(Directions for this task) Filter the records for lines holding the string "None".

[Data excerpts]

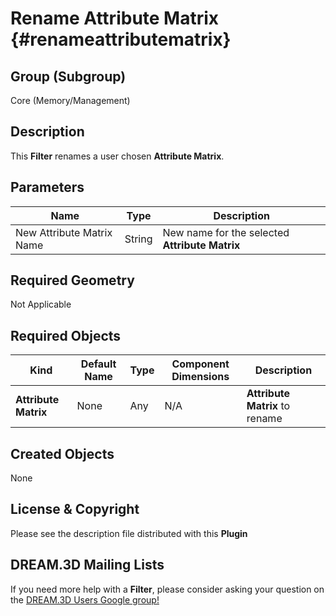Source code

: Rename Attribute Matrix {#renameattributematrix}
=============

## Group (Subgroup) ##
Core (Memory/Management)

## Description ##
This **Filter** renames a user chosen **Attribute Matrix**.

## Parameters ##
| Name | Type | Description |
|------|------| ----------- |
| New Attribute Matrix Name | String | New name for the selected **Attribute Matrix** |

## Required Geometry ##
Not Applicable

## Required Objects ##

| Kind | Default Name | Type | Component Dimensions | Description |
|------|--------------|------|----------------------|-------------|
| **Attribute Matrix** | None | Any | N/A | **Attribute Matrix** to rename |

## Created Objects ##
None

## License & Copyright ##

Please see the description file distributed with this **Plugin**

## DREAM.3D Mailing Lists ##

If you need more help with a **Filter**, please consider asking your question on the [DREAM.3D Users Google group!](https://groups.google.com/forum/?hl=en#!forum/dream3d-users)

(Answer to this task)
| **Attribute Matrix** | None | Any | N/A | **Attribute Matrix** to rename |
None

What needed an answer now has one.